#### [Goal of the exercise]
Show all lines containing "yiisoft" from the data below.

>>>

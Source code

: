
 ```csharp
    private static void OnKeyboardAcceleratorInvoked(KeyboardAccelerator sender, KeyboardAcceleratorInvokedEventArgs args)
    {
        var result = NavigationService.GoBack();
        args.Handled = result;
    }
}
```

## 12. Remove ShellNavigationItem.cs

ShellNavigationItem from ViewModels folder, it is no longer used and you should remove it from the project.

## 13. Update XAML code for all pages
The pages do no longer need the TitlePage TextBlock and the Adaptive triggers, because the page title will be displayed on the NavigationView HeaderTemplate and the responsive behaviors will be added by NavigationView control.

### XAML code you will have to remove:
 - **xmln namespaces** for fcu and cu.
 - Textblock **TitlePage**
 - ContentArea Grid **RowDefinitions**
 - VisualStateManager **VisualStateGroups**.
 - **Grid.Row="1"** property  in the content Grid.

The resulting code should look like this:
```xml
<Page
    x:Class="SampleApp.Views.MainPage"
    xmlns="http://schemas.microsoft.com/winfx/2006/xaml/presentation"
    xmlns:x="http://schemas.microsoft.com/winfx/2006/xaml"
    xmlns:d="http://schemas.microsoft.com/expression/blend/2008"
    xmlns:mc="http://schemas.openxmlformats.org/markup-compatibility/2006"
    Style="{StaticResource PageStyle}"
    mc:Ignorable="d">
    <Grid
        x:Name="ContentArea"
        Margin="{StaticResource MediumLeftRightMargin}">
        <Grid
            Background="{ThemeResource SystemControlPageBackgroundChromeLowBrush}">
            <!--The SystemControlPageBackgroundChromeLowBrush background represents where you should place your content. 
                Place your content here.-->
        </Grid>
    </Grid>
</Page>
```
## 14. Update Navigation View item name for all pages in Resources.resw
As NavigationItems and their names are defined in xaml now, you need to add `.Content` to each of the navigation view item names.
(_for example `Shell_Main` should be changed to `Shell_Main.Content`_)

<<<
>>>

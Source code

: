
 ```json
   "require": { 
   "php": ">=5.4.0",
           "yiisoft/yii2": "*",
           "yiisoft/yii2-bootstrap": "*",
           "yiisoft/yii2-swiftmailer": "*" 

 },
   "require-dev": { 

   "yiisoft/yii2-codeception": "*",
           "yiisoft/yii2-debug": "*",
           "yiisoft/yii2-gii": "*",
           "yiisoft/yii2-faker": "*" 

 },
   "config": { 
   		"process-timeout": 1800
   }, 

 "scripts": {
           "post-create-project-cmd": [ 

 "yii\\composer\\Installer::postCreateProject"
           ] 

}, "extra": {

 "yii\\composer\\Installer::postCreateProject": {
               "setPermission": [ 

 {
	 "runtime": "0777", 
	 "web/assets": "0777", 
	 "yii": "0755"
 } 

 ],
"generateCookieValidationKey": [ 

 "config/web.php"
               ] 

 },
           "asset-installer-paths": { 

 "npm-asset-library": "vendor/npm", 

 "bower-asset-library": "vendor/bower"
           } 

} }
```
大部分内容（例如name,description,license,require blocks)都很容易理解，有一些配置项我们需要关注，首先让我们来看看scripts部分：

<<<
>>>

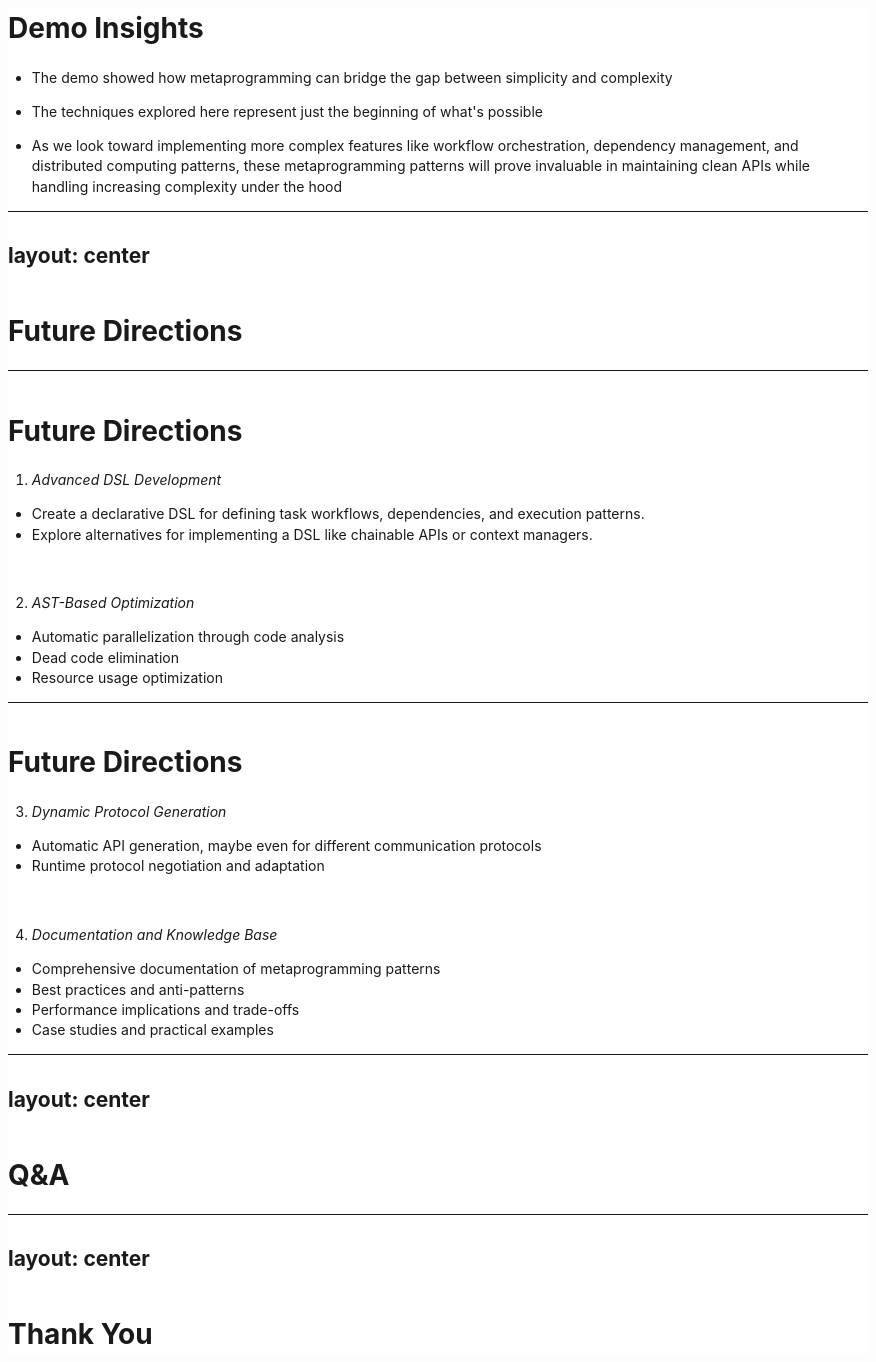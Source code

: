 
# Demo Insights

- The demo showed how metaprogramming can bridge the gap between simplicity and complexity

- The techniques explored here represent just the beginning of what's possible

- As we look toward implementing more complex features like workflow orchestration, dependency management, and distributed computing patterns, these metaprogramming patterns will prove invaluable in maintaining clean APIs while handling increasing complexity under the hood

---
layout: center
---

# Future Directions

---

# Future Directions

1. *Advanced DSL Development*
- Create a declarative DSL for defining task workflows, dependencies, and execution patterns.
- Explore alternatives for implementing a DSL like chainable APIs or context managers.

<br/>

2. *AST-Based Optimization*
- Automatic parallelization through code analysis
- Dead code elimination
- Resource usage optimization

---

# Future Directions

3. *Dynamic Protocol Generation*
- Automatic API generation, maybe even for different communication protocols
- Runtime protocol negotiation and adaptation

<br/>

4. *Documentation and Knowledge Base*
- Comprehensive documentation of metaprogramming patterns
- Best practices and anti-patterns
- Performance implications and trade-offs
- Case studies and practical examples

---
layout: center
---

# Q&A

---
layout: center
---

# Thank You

<<<

#### [Task response]
           "yiisoft/yii2": "*",
           "yiisoft/yii2-bootstrap": "*",
           "yiisoft/yii2-swiftmailer": "*" 
   "yiisoft/yii2-codeception": "*",
           "yiisoft/yii2-debug": "*",
           "yiisoft/yii2-gii": "*",
           "yiisoft/yii2-faker": "*" 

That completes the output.